We headed up to Coed Llandegla recently to meet up with Turner importers Roundel MTB and have a quick spin on some of the new range. And, of course, to sample the bacon butties…
The 5 Spot is the Turner you see most in the UK – it successfully hits that middle ground between a bit too XC and a bit too freeride for a lot of riders, offering a sensible amount of travel at a sensible weight for a sort of heavy-duty trail bike.
For 2007 it’s had a name change, though. The new 5½ Spot has an extra half-inch of travel, at 5.5in (140mm). The additional travel comes courtesy of a redesigned rocker that also promises increased torsional stiffness. Also stiffer is the new chainstay assembly.
Despite the extra travel, it hasn’t got any heavier (claimed frame weight is 6.2lb) and most of the time it doesn’t feel any different to ride – you just get a bit more margin of error. The character of the bike remains unchanged, so it’s still the all-rounder that made it a success in the first place. Frame price is £1,495.
Moving up a travel notch we have the completely redesigned RFX. Last year’s bike was a direct development of the old 6 Pack, which was definitely a bit on the freeride side. The RFX is meant to be more all-mountain, and to further that aim the 2007 frame has shed 1.5lb in weight. The whole rear triangle and rocker arm are redesigned around a longer Fox DHX Air shock that delivers 6.4in of rear wheel travel.
We didn’t get a chance to ride this one, but it looked like a worthy ally on the jumpy/droppy bits and no slouch on the climbs either. The RFX is also £1,495.

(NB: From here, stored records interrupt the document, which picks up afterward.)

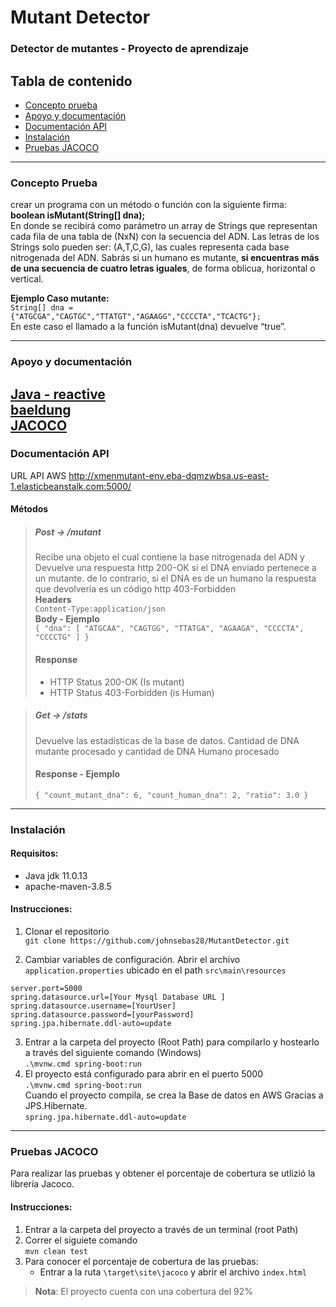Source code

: # Mutant Detector
### Detector de mutantes - Proyecto de aprendizaje

## Tabla de contenido
- [Concepto prueba](###Concepto-Prueba)
- [Apoyo y documentación](###Apoyo-y-documentación)
- [Documentación API](###Documentación-API)
- [Instalación](###Instalación)
- [Pruebas JACOCO](###Pruebas-JACOCO)

---

### Concepto Prueba
crear un programa con un método o función con la siguiente firma:<br>
**boolean isMutant(String[] dna);**<br>
En donde se recibirá como parámetro un array de Strings que representan cada fila de una tabla
de (NxN) con la secuencia del ADN. Las letras de los Strings solo pueden ser: (A,T,C,G), las
cuales representa cada base nitrogenada del ADN.
Sabrás si un humano es mutante, **si encuentras más de una secuencia de cuatro letras
iguales**, de forma oblicua, horizontal o vertical.<br>

**Ejemplo Caso mutante:** <br>
`String[] dna = {"ATGCGA","CAGTGC","TTATGT","AGAAGG","CCCCTA","TCACTG"};` <br>
En este caso el llamado a la función isMutant(dna) devuelve “true”.

---

### Apoyo y documentación
[Java - reactive](https://www.youtube.com/watch?v=i0lJZeLdAi8&ab_channel=miw-upm) <br>
[baeldung](https://www.baeldung.com/)<br>
[JACOCO](https://github.com/jacoco/jacoco)
---

### Documentación API
URL API AWS
http://xmenmutant-env.eba-dqmzwbsa.us-east-1.elasticbeanstalk.com:5000/

#### Métodos
> ##### Post -> /mutant
> Recibe una objeto el cual contiene la base nitrogenada del ADN y Devuelve una respuesta http 200-OK si el DNA enviado pertenece a un mutante. de lo contrario, si el DNA es de un humano la respuesta que devolvería es un código http 403-Forbidden <br>
> **Headers** <br>
> `Content-Type:application/json` <br>
> **Body - Ejemplo** <br>
> `{
    "dna": [
        "ATGCAA",
        "CAGTGG",
        "TTATGA",
        "AGAAGA",
        "CCCCTA",
        "CCCCTG"
    ]
}`<br>
> #### Response
> - HTTP Status 200-OK (Is mutant)
> - HTTP Status 403-Forbidden (is Human)

> ##### Get -> /stats
> Devuelve las estadísticas de la base de datos. Cantidad de DNA mutante procesado y cantidad de DNA Humano procesado <br>
> #### Response - Ejemplo
>  `{
    "count_mutant_dna": 6,
    "count_human_dna": 2,
    "ratio": 3.0
} `

---

### Instalación
#### Requisitos:
- Java jdk 11.0.13
- apache-maven-3.8.5

#### Instrucciones:
1. Clonar el repositorio <br>
`git clone https://github.com/johnsebas28/MutantDetector.git`

2. Cambiar variables de configuración. Abrir el archivo `application.properties` ubicado en el path `src\main\resources` <br>

<pre><code>server.port=5000
spring.datasource.url=[Your Mysql Database URL ]
spring.datasource.username=[YourUser]
spring.datasource.password=[yourPassword]
spring.jpa.hibernate.ddl-auto=update</code></pre>

3. Entrar a la carpeta del proyecto (Root Path) para compilarlo y hostearlo a través del siguiente comando (Windows)<br>
`.\mvnw.cmd spring-boot:run` 
4. El proyecto está configurado para abrir en el puerto 5000<br>
`.\mvnw.cmd spring-boot:run` <br>
Cuando el proyecto compila, se crea la Base de datos en AWS Gracias a JPS.Hibernate. <br>
`spring.jpa.hibernate.ddl-auto=update`

---

### Pruebas JACOCO
Para realizar las pruebas y obtener el porcentaje de cobertura se utlizió la librería Jacoco.

#### Instrucciones:
1. Entrar a la carpeta del proyecto a través de un terminal (root Path)
2. Correr el siguiete comando <br>
   `mvn clean test` <br>
3. Para conocer el porcentaje de cobertura de las pruebas:
    - Entrar a la ruta `\target\site\jacoco` y abrir el archivo `index.html`
> **Nota**: El proyecto cuenta con una cobertura del 92%
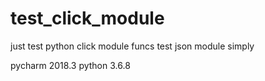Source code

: # test_click_module
just test python click module funcs
test json module simply

pycharm 2018.3
python 3.6.8

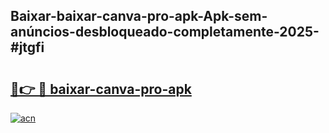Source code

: ## Baixar-baixar-canva-pro-apk-Apk-sem-anúncios-desbloqueado-completamente-2025-#jtgfi

# <h2><a href="https://ainizakaria.my?title=baixar-canva-pro-apk&ref=22M">🔗👉 🔴 baixar-canva-pro-apk</a></h2>

[![acn](https://github.com/user-attachments/assets/0f9c940e-d8b0-45ae-aac7-cd30a18b3e1c)](https://ainizakaria.my?title=baixar-canva-pro-apk&ref=22M)

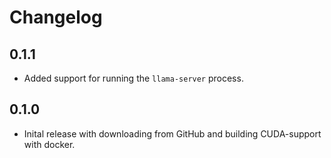 # Changelog

## 0.1.1

- Added support for running the `llama-server` process.

## 0.1.0

- Inital release with downloading from GitHub and building CUDA-support with docker.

And now for something completely different. The Sultan is Turner’s first entry into the 29er market. Big wheels are massively popular in the US, and they’ve now reached a critical mass at which there’s actually a choice of forks and tyres. We’re still not totally convinced by the concept, but at the end of the day it’s just another sort of bike that some people will get on with and some won’t. And it’s not as if the 26in wheel is anything other than a historical accident anyway.
The Sultan is essentially a big-wheeled Flux. Travel is the same at 4in, the cockpit dimensions are the same across the sizes but the Sultan has longer stays to accommodate the wheels, steeper angles to speed up the handling and an extra 0.5lb of weight on account of there being more metal in it.
It’s not as odd to ride as we were expecting, and the differences weren’t the ones we were expecting either – the Sultan actually feels very light on the steering, largely down to the steep head angle and short stem on the demo bike. What it doesn’t seem to do is respond to the steering with the alacrity of its smaller-wheeled brethren – it’s a leany/carvy kind of bike. It’s great on flowing trails and maintaining speed is a doddle. If you like to chuck bikes around, though, it’s probably not your bag. There aren’t that many full suspension 29ers around, so if you’re looking for one, add the Sultan to the list. By a curious coincidence, they’re £1,495 too.
If you’re a giant, it’s worth noting that the 5½ Spot, RFX and Sultan are all available in monster XXL sizes with 26.5in top tubes – they’re recommended for riders over 6’5″.
That’s the new stuff in the Turner range. Carried over from 2006 largely unchanged (and not costing £1,495…) are the 4.5lb/3in travel Nitrous XC racer (£1,695) and the 5.5lb/4in travel Flux (which is also available in a women-specific 13in frame size) at (£1,395). The Highline freeride frame (£1,695) has slightly less travel for 2007, down to 7.1in – it’s front-mech capable, too. The DHR downhill race frame (£1,895) has had a substantial overhaul – it now has round tubes, a lower BB, a shallower head angle and nearly two pounds less weight. Travel is 8.5in.